How to complete this task: Omit any picture, and return the remaining data exactly as written.

Exercise data:
□ □ □ □ □

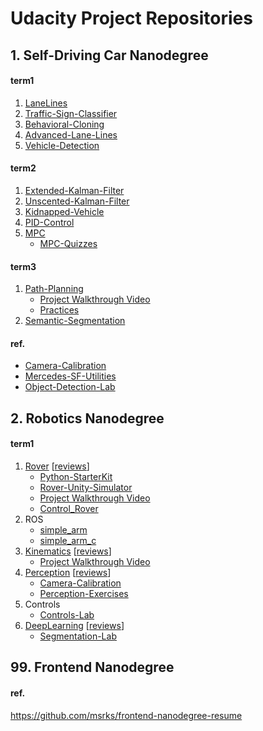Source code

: # Udacity Project Repositories

## 1. Self-Driving Car Nanodegree

#### term1

1. [LaneLines](https://github.com/msrks/CarND-LaneLines-P1)
2. [Traffic-Sign-Classifier](https://github.com/msrks/CarND-Traffic-Sign-Classifier-Project)
3. [Behavioral-Cloning](https://github.com/msrks/CarND-Behavioral-Cloning-P3)
4. [Advanced-Lane-Lines](https://github.com/msrks/CarND-Advanced-Lane-Lines)
5. [Vehicle-Detection](https://github.com/msrks/CarND-Vehicle-Detection)

#### term2

1. [Extended-Kalman-Filter](https://github.com/msrks/CarND-Extended-Kalman-Filter-Project)
2. [Unscented-Kalman-Filter](https://github.com/msrks/CarND-Unscented-Kalman-Filter-Project)
3. [Kidnapped-Vehicle](https://github.com/msrks/CarND-Kidnapped-Vehicle-Project)
4. [PID-Control](https://github.com/msrks/CarND-PID-Control-Project)
5. [MPC](https://github.com/msrks/CarND-MPC-Project)
    - [MPC-Quizzes](https://github.com/msrks/CarND-MPC-Quizzes)

#### term3

1. [Path-Planning](https://github.com/msrks/CarND-Path-Planning-Project)
    - [Project Walkthrough Video](https://www.youtube.com/watch?v=7sI3VHFPP0w)
    - [Practices](https://github.com/msrks/Path-Planning-Practice)
2. [Semantic-Segmentation](https://github.com/msrks/CarND-Semantic-Segmentation)

#### ref.

- [Camera-Calibration](https://github.com/msrks/CarND-Camera-Calibration)
- [Mercedes-SF-Utilities](https://github.com/msrks/CarND-Mercedes-SF-Utilities)
- [Object-Detection-Lab](https://github.com/msrks/CarND-Object-Detection-Lab)

## 2. Robotics Nanodegree

#### term1

1. [Rover](https://github.com/msrks/RoboND-Rover-Project) [[reviews](https://review.udacity.com/#!/reviews/542369)]
    - [Python-StarterKit](https://github.com/msrks/RoboND-Python-StarterKit)
    - [Rover-Unity-Simulator](https://github.com/msrks/RoboND-Rover-Unity-Simulator)
    - [Project Walkthrough Video](https://www.youtube.com/watch?v=oJA6QHDPdQw)
    - [Control_Rover](https://github.com/msrks/RoboND-Control_Rover)
2. ROS
    - [simple_arm](https://github.com/msrks/simple_arm)
    - [simple_arm_c](https://github.com/msrks/simple_arm_c)
3. [Kinematics](https://github.com/msrks/RoboND-Kinematics-Project) [[reviews](https://review.udacity.com/#!/reviews/826827)]
    - [Project Walkthrough Video](https://www.youtube.com/watch?v=Gt8DRm-REt4)
4. [Perception](https://github.com/msrks/RoboND-Perception-Project) [[reviews](https://review.udacity.com/#!/reviews/830822)]
    - [Camera-Calibration](https://github.com/msrks/RoboND-Camera-Calibration)
    - [Perception-Exercises](https://github.com/msrks/RoboND-Perception-Exercises)
5. Controls
    - [Controls-Lab](https://github.com/msrks/RoboND-Controls-Lab)
6. [DeepLearning](https://github.com/msrks/RoboND-DeepLearning-Project) [[reviews](https://review.udacity.com/#!/reviews/852249)]
    - [Segmentation-Lab](https://github.com/msrks/RoboND-Segmentation-Lab)

## 99. Frontend Nanodegree

#### ref.

https://github.com/msrks/frontend-nanodegree-resume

□ □ □ □ □

Result for this exercise:
Source code

: # Udacity Project Repositories

## 1. Self-Driving Car Nanodegree

#### term1

1. [LaneLines](https://github.com/msrks/CarND-LaneLines-P1)
2. [Traffic-Sign-Classifier](https://github.com/msrks/CarND-Traffic-Sign-Classifier-Project)
3. [Behavioral-Cloning](https://github.com/msrks/CarND-Behavioral-Cloning-P3)
4. [Advanced-Lane-Lines](https://github.com/msrks/CarND-Advanced-Lane-Lines)
5. [Vehicle-Detection](https://github.com/msrks/CarND-Vehicle-Detection)

#### term2

1. [Extended-Kalman-Filter](https://github.com/msrks/CarND-Extended-Kalman-Filter-Project)
2. [Unscented-Kalman-Filter](https://github.com/msrks/CarND-Unscented-Kalman-Filter-Project)
3. [Kidnapped-Vehicle](https://github.com/msrks/CarND-Kidnapped-Vehicle-Project)
4. [PID-Control](https://github.com/msrks/CarND-PID-Control-Project)
5. [MPC](https://github.com/msrks/CarND-MPC-Project)
    - [MPC-Quizzes](https://github.com/msrks/CarND-MPC-Quizzes)

#### term3

1. [Path-Planning](https://github.com/msrks/CarND-Path-Planning-Project)
    - [Project Walkthrough Video](https://www.youtube.com/watch?v=7sI3VHFPP0w)
    - [Practices](https://github.com/msrks/Path-Planning-Practice)
2. [Semantic-Segmentation](https://github.com/msrks/CarND-Semantic-Segmentation)

#### ref.

- [Camera-Calibration](https://github.com/msrks/CarND-Camera-Calibration)
- [Mercedes-SF-Utilities](https://github.com/msrks/CarND-Mercedes-SF-Utilities)
- [Object-Detection-Lab](https://github.com/msrks/CarND-Object-Detection-Lab)

## 2. Robotics Nanodegree

#### term1

1. [Rover](https://github.com/msrks/RoboND-Rover-Project) [[reviews](https://review.udacity.com/#!/reviews/542369)]
    - [Python-StarterKit](https://github.com/msrks/RoboND-Python-StarterKit)
    - [Rover-Unity-Simulator](https://github.com/msrks/RoboND-Rover-Unity-Simulator)
    - [Project Walkthrough Video](https://www.youtube.com/watch?v=oJA6QHDPdQw)
    - [Control_Rover](https://github.com/msrks/RoboND-Control_Rover)
2. ROS
    - [simple_arm](https://github.com/msrks/simple_arm)
    - [simple_arm_c](https://github.com/msrks/simple_arm_c)
3. [Kinematics](https://github.com/msrks/RoboND-Kinematics-Project) [[reviews](https://review.udacity.com/#!/reviews/826827)]
    - [Project Walkthrough Video](https://www.youtube.com/watch?v=Gt8DRm-REt4)
4. [Perception](https://github.com/msrks/RoboND-Perception-Project) [[reviews](https://review.udacity.com/#!/reviews/830822)]
    - [Camera-Calibration](https://github.com/msrks/RoboND-Camera-Calibration)
    - [Perception-Exercises](https://github.com/msrks/RoboND-Perception-Exercises)
5. Controls
    - [Controls-Lab](https://github.com/msrks/RoboND-Controls-Lab)
6. [DeepLearning](https://github.com/msrks/RoboND-DeepLearning-Project) [[reviews](https://review.udacity.com/#!/reviews/852249)]
    - [Segmentation-Lab](https://github.com/msrks/RoboND-Segmentation-Lab)

## 99. Frontend Nanodegree

#### ref.

https://github.com/msrks/frontend-nanodegree-resume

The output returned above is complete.